DATA EXCERPTS:
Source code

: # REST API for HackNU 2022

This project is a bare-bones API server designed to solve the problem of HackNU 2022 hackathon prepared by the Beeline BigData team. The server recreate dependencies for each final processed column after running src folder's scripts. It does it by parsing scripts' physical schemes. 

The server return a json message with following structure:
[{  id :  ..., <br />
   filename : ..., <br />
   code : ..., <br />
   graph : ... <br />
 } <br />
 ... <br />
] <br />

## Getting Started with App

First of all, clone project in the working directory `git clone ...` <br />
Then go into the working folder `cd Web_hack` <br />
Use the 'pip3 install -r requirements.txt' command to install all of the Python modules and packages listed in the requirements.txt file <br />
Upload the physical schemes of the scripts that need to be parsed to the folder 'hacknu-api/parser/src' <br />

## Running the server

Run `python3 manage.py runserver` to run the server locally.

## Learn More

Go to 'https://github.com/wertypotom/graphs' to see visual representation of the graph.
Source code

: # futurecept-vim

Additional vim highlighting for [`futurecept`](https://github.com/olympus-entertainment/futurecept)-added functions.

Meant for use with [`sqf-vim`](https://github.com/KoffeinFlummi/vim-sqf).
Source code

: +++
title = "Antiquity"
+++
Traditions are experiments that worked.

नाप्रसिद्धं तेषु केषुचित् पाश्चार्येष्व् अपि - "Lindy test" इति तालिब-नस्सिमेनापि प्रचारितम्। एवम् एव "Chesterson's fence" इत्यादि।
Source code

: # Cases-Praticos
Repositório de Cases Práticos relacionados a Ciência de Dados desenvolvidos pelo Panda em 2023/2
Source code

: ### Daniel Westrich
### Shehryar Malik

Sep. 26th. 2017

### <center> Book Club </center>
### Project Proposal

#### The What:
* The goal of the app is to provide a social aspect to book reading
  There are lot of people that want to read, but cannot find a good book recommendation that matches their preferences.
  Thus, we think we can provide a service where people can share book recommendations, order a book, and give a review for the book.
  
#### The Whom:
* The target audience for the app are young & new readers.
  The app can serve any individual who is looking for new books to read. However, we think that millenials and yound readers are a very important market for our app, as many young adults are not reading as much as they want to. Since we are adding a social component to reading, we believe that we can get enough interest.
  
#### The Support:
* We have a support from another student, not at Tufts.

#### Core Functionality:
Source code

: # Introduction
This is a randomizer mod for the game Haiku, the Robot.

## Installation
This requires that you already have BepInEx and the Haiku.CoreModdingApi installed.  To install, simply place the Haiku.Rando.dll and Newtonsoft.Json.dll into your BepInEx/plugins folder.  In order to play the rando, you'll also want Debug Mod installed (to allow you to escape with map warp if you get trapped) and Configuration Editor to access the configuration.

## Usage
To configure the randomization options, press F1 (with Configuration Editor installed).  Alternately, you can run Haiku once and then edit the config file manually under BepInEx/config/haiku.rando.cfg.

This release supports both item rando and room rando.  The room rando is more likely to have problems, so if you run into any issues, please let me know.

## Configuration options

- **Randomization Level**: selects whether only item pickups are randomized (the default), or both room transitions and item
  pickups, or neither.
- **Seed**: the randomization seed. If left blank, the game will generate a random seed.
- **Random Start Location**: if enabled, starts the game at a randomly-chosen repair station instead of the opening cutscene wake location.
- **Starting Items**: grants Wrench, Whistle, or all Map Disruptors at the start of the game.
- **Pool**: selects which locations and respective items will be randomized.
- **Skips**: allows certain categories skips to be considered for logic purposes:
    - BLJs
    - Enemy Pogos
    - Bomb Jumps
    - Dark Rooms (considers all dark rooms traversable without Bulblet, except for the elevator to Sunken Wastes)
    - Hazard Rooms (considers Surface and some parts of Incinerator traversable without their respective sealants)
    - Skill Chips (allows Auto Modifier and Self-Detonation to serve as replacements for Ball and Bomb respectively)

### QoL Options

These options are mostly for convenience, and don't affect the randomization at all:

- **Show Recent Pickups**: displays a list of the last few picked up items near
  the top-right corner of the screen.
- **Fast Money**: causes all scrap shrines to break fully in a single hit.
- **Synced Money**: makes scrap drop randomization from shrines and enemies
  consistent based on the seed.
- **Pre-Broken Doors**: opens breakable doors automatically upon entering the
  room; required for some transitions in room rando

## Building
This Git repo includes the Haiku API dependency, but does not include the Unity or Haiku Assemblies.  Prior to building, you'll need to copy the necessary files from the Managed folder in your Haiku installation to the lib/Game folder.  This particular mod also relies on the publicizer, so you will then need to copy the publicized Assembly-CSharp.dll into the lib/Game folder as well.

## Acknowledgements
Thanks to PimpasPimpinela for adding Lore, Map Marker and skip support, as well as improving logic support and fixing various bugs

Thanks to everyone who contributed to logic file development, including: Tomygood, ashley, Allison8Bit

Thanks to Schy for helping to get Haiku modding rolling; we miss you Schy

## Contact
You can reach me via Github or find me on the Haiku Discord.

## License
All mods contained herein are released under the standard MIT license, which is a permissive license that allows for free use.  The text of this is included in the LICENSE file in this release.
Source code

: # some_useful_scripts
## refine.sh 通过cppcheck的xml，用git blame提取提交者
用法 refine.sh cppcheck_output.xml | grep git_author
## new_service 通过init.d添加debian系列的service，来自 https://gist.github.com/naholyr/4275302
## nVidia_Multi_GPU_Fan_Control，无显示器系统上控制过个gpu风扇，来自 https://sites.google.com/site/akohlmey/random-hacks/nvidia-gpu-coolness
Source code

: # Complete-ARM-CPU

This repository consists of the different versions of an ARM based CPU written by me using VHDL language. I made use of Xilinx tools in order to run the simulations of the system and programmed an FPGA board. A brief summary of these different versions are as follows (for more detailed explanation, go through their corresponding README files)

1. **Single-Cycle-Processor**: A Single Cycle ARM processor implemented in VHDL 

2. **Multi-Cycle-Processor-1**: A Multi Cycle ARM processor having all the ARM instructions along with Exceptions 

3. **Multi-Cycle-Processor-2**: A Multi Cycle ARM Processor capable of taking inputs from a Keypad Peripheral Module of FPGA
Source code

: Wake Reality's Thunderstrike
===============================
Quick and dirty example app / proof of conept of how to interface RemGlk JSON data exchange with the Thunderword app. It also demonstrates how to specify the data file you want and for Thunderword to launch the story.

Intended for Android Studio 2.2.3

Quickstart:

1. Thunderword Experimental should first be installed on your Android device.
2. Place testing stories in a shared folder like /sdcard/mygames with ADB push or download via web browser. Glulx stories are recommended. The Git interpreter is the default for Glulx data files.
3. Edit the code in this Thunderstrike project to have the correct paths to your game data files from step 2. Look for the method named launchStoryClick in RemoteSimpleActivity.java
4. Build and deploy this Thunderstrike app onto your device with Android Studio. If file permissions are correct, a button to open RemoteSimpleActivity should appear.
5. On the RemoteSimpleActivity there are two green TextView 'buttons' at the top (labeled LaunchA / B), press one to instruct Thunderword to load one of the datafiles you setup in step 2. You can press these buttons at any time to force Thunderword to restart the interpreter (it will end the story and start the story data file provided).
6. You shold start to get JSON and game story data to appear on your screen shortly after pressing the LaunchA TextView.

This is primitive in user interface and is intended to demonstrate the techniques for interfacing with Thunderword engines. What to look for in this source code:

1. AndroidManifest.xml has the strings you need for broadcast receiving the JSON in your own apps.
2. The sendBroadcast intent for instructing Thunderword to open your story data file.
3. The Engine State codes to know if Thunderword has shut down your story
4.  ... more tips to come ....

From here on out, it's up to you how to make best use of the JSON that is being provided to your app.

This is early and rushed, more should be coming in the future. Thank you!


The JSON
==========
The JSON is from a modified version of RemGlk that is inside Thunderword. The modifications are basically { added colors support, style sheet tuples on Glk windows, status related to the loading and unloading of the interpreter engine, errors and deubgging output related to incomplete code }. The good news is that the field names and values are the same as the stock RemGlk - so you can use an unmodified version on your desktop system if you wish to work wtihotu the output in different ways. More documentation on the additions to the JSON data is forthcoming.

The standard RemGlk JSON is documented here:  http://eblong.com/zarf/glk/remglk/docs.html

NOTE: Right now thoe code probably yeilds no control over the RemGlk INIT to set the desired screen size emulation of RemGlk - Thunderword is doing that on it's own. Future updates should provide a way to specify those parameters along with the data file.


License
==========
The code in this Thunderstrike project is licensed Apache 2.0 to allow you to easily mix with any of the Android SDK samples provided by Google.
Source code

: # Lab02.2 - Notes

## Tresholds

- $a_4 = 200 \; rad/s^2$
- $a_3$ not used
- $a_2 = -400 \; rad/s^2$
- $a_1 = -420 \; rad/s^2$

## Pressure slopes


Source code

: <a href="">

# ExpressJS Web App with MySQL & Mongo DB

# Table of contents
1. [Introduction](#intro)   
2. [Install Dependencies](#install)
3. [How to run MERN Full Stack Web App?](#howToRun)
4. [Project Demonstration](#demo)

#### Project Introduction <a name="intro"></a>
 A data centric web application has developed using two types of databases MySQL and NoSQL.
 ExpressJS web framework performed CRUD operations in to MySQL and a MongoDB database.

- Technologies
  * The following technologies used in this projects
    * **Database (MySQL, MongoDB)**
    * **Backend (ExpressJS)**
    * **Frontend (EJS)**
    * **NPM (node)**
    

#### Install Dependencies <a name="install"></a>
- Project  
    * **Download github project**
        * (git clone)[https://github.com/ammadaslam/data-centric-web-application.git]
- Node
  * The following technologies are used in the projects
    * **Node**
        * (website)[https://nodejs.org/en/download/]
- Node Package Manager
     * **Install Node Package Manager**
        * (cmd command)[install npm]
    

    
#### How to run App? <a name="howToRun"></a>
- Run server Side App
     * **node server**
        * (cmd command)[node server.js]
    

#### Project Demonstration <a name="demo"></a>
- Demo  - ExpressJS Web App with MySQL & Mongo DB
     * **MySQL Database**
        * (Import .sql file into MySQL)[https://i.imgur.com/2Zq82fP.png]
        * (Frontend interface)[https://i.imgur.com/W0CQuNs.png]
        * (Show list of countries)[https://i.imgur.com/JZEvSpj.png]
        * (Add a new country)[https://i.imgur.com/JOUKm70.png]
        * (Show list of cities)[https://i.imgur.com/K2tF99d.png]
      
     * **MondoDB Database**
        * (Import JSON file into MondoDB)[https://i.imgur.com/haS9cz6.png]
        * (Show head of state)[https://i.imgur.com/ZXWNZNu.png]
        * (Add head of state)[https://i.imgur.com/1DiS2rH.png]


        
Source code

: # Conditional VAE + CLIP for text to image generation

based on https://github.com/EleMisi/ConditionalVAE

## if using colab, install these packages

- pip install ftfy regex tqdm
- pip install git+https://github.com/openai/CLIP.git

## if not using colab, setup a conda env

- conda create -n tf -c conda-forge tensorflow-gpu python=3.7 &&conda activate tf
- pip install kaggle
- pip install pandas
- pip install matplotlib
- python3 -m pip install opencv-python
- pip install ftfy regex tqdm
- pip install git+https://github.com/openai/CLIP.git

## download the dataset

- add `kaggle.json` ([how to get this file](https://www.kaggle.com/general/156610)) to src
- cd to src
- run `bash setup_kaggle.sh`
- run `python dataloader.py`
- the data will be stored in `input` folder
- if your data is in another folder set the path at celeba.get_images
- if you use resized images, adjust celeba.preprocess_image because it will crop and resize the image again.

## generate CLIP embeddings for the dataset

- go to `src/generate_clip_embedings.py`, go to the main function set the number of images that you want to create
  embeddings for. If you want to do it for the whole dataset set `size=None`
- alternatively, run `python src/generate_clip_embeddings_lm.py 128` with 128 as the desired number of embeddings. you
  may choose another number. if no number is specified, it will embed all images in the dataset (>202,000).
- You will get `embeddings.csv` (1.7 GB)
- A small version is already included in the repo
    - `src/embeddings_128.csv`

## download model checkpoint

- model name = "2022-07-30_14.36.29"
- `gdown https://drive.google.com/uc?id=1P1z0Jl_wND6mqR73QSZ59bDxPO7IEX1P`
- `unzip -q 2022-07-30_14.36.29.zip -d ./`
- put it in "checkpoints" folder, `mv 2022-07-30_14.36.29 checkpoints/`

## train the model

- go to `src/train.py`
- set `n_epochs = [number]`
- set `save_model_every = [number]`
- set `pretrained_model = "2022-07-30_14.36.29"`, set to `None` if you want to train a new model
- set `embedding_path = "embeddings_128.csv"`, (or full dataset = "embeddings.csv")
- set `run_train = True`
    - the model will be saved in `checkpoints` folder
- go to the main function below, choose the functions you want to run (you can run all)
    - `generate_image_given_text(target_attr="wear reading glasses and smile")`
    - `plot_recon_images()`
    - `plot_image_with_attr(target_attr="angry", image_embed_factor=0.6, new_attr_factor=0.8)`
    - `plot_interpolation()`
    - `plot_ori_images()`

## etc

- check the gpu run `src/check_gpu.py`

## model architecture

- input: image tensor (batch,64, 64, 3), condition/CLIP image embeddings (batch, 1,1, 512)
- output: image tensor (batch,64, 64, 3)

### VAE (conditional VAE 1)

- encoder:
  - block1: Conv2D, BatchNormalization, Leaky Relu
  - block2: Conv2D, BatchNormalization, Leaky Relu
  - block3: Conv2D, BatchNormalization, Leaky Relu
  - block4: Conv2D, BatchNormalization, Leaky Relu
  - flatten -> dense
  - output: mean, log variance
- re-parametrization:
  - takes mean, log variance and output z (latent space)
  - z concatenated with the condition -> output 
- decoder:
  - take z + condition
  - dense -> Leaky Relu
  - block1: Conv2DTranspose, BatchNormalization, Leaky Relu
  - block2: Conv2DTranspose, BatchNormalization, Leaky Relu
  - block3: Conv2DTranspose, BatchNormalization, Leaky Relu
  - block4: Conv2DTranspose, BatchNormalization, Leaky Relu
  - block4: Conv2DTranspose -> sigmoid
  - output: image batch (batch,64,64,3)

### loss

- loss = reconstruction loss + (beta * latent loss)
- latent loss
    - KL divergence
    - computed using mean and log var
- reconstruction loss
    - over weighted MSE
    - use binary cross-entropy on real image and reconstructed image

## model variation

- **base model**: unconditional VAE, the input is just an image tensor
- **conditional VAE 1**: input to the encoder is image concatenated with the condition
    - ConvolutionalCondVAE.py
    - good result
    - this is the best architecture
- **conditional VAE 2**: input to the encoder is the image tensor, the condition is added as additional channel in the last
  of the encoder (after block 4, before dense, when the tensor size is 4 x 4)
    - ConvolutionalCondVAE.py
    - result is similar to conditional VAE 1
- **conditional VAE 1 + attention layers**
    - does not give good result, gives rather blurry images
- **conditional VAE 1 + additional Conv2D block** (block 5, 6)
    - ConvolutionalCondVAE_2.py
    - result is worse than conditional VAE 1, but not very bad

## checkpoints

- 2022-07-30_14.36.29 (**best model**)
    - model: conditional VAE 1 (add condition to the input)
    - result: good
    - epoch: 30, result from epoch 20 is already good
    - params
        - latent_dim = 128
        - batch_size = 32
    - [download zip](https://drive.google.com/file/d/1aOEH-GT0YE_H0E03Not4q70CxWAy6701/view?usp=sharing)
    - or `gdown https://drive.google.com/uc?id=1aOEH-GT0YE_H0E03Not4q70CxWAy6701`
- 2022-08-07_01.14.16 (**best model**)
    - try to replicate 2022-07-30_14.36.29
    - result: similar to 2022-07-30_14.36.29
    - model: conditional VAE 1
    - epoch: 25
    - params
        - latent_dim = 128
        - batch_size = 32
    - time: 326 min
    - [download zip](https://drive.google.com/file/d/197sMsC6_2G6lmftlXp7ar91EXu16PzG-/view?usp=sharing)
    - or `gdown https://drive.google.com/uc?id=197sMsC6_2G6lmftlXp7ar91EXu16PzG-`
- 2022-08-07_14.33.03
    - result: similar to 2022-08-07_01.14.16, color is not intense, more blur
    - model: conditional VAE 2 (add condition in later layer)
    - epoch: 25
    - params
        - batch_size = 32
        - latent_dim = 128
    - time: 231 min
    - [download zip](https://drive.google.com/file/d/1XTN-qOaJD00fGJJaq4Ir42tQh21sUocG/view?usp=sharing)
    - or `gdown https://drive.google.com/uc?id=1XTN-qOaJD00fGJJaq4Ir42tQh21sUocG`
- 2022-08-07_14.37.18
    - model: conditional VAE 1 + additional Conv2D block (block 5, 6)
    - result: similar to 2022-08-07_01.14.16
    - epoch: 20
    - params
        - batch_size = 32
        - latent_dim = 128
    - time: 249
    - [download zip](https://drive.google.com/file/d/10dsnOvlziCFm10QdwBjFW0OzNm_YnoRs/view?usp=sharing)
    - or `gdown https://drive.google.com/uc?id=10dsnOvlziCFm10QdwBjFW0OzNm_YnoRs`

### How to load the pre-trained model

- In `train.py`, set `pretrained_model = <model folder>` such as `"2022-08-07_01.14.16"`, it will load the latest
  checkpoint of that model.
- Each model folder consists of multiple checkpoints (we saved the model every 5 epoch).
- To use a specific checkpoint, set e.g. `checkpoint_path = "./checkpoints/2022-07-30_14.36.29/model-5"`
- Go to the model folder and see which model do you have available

EXERCISE:
Looking back over the data above, restate word for word the lines that begin at the line with "用法 refine.sh cppcheck_output.xml" and end at the line with "This repository consists", inclusive.

COMPLETED EXERCISE:
用法 refine.sh cppcheck_output.xml | grep git_author
## new_service 通过init.d添加debian系列的service，来自 https://gist.github.com/naholyr/4275302
## nVidia_Multi_GPU_Fan_Control，无显示器系统上控制过个gpu风扇，来自 https://sites.google.com/site/akohlmey/random-hacks/nvidia-gpu-coolness
Source code

: # Complete-ARM-CPU

This repository consists of the different versions of an ARM based CPU written by me using VHDL language. I made use of Xilinx tools in order to run the simulations of the system and programmed an FPGA board. A brief summary of these different versions are as follows (for more detailed explanation, go through their corresponding README files)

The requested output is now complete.